OK, it was a mistake to use the words Dave Winer in a post critical of the invitation-only nature of Foo Camp.  I agreed with the following line in Dave’s open letter: “There are a lot of people pissed at O’Reilly, every time you do another exclusive event, more people are getting angry,” so I used it as a starting point for my argument.

And maybe I’m wrong to criticize invitation-only conferences.  Maybe.  Some of the counter-points I have read make sense to me.  Others, less so.  So while I am not convinced my criticism is unjustified, I’m no longer convinced it is justified either.  When you don’t know, it’s time to be quiet.

Additionally, whether there is any validity to my criticism of a closed event is irrelevant to the current discussion, in the face of my larger mistake of using as an implied example a self-described ornery dude who has, partly through his own actions, become a lightning rod where some issues are concerned.

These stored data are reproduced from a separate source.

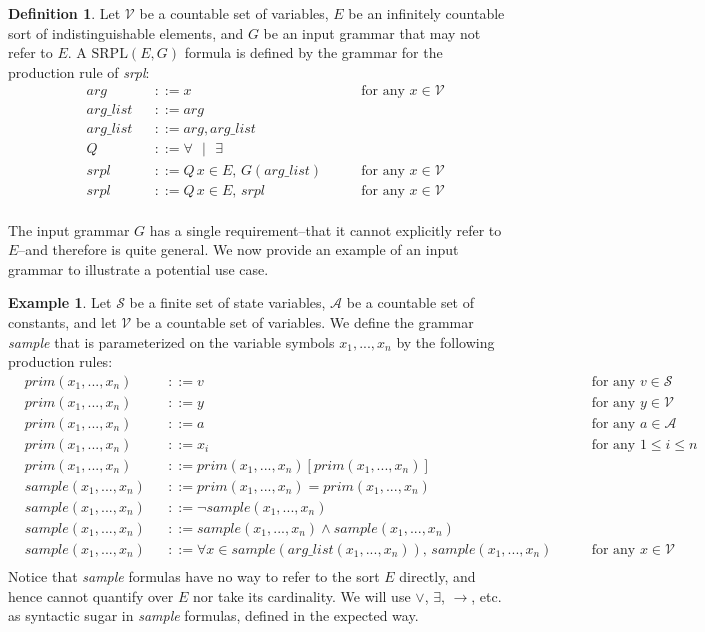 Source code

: \documentclass[12pt]{article}
\theoremstyle{definition}
\newtheorem{definition}{Definition}
\newtheorem{example}{Example}
\theoremstyle{remark}
\newcommand{\st}{\text{ }|\text{ }}
\newcommand{\SRPL}{\text{SRPL}}
\begin{document}
\begin{definition}
  Let $\mathcal{V}$ be a countable set of variables, $E$ be an infinitely countable sort of indistinguishable elements, and $G$ be an input grammar that may not refer to $E$.  A $\SRPL(E,G)$ formula is defined by the grammar for the production rule of \textit{srpl}:
  \begin{align*}
    &arg& &::= x \qquad &\text{for any } x \in \mathcal{V}\\
    &arg\_list& &::= arg\\
    &arg\_list& &::= arg,arg\_list\\
    &Q& &::= \forall \st \exists\\
    &srpl& &::= Q \, x \in E, \, G(arg\_list) \qquad &\text{for any } x \in \mathcal{V}\\
    &srpl& &::= Q \, x \in E, \, srpl \qquad &\text{for any } x \in \mathcal{V}\\
  \end{align*}
\end{definition}

The input grammar $G$ has a single requirement--that it cannot explicitly refer to $E$--and therefore is quite general.  We now provide an example of an input grammar to illustrate a potential use case.

\begin{example}
  Let $\mathcal{S}$ be a finite set of state variables, $\mathcal{A}$ be a countable set of constants, and let $\mathcal{V}$ be a countable set of variables.  We define the grammar \textit{sample} that is parameterized on the variable symbols $x_1,...,x_n$ by the following production rules:
  \begin{align*}
    &prim(x_1,...,x_n)& &::= v \qquad &\text{for any } v \in \mathcal{S}\\
    &prim(x_1,...,x_n)& &::= y \qquad &\text{for any } y \in \mathcal{V}\\
    &prim(x_1,...,x_n)& &::= a \qquad &\text{for any } a \in \mathcal{A}\\
    &prim(x_1,...,x_n)& &::= x_i \qquad &\text{for any } 1 \leq i \leq n\\
    &prim(x_1,...,x_n)& &::= prim(x_1,...,x_n)[prim(x_1,...,x_n)]\\
    &sample(x_1,...,x_n)& &::= prim(x_1,...,x_n) = prim(x_1,...,x_n)\\
    &sample(x_1,...,x_n)& &::= \neg sample(x_1,...,x_n)\\
    &sample(x_1,...,x_n)& &::= sample(x_1,...,x_n) \land sample(x_1,...,x_n)\\
    &sample(x_1,...,x_n)& &::= \forall x \in sample(arg\_list(x_1,...,x_n)), \, sample(x_1,...,x_n) \qquad &\text{for any } x \in \mathcal{V}\\
  \end{align*}
  Notice that \textit{sample} formulas have no way to refer to the sort $E$ directly, and hence cannot quantify over $E$ nor take its cardinality.  We will use $\lor$, $\exists$, $\rightarrow$, etc. as syntactic sugar in \textit{sample} formulas, defined in the expected way.
\end{example}
\end{document}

While I continue to believe that there are two sides to most stories, and that in Dave’s case, even his valid points are often drowned out by personality issues, I’m tossing in the towel on this one (I will confess to growing weary of defending Dave when he gives me so little help).  The blogosphere is conversational, and to be truly conversational you have to listen well enough to appreciate when you have taken the losing side in a debate.

I don’t think most of us know the whole story about the Winer/O’Reilly conflict.  But I have read enough to conclude that, at a minimum, Dave threw a lot of bombs at Tim. To effect change, sometimes you have to work partially within the system.  The wrong and the right often become irrelevant when fighting becomes the prime directive.

The beauty of the blogosphere is that people from all over the world, with all sorts of experiences and information can discuss, teach and inform- and sometimes tell you that you’re wrong.  Even when you lose the point, it’s still a fun game.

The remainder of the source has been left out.